Associated Television Limited

REASONS FOR DECLINE IN PROFITS

LEVY ON TURNOVER A DISTORTION OF TAXATION PRINCIPLE

GOOD NEWS REGARDING SECOND INDEPENDENT CHANNEL

SIR ROBERT RENWICK ON EFFECT OF NEW AGREEMENTS

Robert Renwick

The 8th annual general meeting of Associated Television Limited will be held on 26th August, 1963, at 12 noon at ATV House, Great Cumberland Place. London W.1

The following is the statement of the chairman. Sir Robert Renwick, Bt., B.E. circulated with the report and accounts for eleven months ended 31st March, 1963:-

Your Directors decided that it was in the interest of the Company to change its year-end date from 30th April to 31st March and the Accounts now before you are, therefore, for a period of eleven months to 31st March, 1963.

You will see from the Consolidated Profit and Loss Account that the profit of the Group before taxation is £3,405,714 [£59.1m in today’s money allowing for inflation – Ed] for the eleven months as compared with £5,038,204 [£87.5m] for the previous twelve months. This profit is after charging all expenses including depreciation. Taxation based on the profit for the period amounts to £1,556,005 [£27m] and, after making allowance for this and for the interests of outside shareholders, there is left a profit of £1,860,135 [£32.3m] attributable to ATV

The amount retained in subsidiary companies is £249,706 [£4.3m] leaving £1,610,429 [£28m]. Arising from the change in the Parent Company’s year-end date, certain provisions for taxation, made in previous years, amounting £1,546,000 [£26.8m] are no longer required and, together with the unappropriated balance brought forward from last year of £2,424,909 [£42m], make available for appropriation now an amount of £5,581,338 [£96.9m].

An interim dividend of 20% has already been paid and your Directors now recommend a final dividend of 21.25% making a total of 41.25% for the eleven months. This is equivalent to 45% for the full year as against 60% paid in respect of the year to 30th April, 1962. If this recommendation is approved and after transferring a further £500,000 [£8.7m] to Investment Reserve there will be left a balance of £3,906,486 [£67.8m] in the Accounts of the Parent Company.

Balance Sheet Items

Turning to the Consolidated Balance Sheet it will be noted that the Investment Reserve has been used to offset the Goodwill arising on consolidation. Current Assets have increased during the period by £518,077 [£9m] to £8,558,556 [£149m] whereas Current Liabilities have decreased by £816,170 [£14.2m] to £7,440,500 [£129.2m]. It will be noted, however, that Advances from Bankers have increased by £1,781,020 [£30.9m] to £3,018,618 [£52.4m]; this is in the main due to increased investment in the Group’s Fixed and Current Assets and the payment of an exceptionally heavy taxation liability in respect of the financial year 1960/61.

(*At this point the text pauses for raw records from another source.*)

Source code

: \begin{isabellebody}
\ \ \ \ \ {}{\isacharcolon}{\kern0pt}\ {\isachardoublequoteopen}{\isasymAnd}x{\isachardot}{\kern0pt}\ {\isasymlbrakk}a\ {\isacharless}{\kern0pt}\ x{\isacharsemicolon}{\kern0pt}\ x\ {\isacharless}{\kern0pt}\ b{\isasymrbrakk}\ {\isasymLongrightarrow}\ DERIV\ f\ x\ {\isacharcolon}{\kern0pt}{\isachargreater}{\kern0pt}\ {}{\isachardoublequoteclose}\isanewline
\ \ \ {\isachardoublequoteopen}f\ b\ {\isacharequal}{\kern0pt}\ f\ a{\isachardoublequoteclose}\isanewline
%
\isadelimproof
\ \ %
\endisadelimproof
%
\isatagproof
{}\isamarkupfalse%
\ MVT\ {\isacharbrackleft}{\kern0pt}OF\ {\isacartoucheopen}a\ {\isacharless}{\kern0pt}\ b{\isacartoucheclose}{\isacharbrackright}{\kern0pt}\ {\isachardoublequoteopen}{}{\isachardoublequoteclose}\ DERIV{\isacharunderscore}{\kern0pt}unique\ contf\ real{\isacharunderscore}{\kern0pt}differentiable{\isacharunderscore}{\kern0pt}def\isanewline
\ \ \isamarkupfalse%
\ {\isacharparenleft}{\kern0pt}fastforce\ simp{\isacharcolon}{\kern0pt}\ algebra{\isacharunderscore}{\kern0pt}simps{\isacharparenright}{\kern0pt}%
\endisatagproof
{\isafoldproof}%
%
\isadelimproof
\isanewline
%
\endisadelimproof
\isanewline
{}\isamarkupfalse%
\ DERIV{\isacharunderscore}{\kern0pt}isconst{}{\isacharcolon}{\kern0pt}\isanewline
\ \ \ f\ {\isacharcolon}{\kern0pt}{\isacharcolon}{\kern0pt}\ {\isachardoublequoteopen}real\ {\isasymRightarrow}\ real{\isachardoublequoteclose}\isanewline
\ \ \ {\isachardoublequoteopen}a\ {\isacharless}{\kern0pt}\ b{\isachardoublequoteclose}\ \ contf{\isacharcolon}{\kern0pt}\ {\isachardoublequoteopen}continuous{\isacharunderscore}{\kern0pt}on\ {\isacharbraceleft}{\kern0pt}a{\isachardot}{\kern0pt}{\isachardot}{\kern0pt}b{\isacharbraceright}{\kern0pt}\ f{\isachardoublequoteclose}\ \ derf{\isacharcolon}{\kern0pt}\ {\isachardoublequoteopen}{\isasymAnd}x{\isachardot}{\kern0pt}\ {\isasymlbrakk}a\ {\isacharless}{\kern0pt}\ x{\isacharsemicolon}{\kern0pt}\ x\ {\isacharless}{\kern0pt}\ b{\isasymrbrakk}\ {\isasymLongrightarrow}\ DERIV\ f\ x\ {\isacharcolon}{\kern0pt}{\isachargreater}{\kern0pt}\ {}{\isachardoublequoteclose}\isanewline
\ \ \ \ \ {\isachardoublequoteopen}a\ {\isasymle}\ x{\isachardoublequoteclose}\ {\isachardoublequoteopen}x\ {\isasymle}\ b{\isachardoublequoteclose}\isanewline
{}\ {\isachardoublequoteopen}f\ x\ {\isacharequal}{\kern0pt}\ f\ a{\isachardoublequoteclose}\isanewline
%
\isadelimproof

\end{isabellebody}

In deciding to change the year-end date from 30th April to 31st March, your Board recognised that this would inevitably mean the exclusion of the profit deriving from one of the more remunerative months in the calendar. Had the trading results for April been included, the profit figures would have been substantially higher.

A decline in profits would nevertheless have been revealed. This decline is due to a variety of causes. In the first place, there has been a drop in revenue from advertising of approximately 5%. Secondly, certain of the subsidiary companies have, as anticipated, made losses in the early stages of their development. Thirdly, the Company was feeling the full effects of the new agreements with Equity and the Musicians’ Union and, to a lesser extent, of a new agreement with the Variety Artistes’ Federation. Some indication of the increases which the Company had to meet in programme expenditure may be gauged by citing a few examples. The settlement with Equity on which work was resumed on 6th April, 1962, provided a new minimum fee for an actor on a networked programme of 36 guineas [£37.80 in decimal, £656 with inflation]; the old fee was 10 guineas [£10.50/£182]. The settlement with the Variety Artistes Federation reached on 17th November, 1961, provided for a new minimum fee of £30 [£521] for a networked programme as against 10 guineas: the settlement with the Musicians’ Union reached on 10th April, 1962, gave a minimum fee of £18 [£312] for a networked programme as against £6 [£104] under the previous arrangement.

Transdiffusion analysis

Whilst the vast bulk of the Pilkington Report was, rightly, ignored for being completely unworkable in practice, enough of the spirit behind it remained to trouble ITV in general and ATV in particular.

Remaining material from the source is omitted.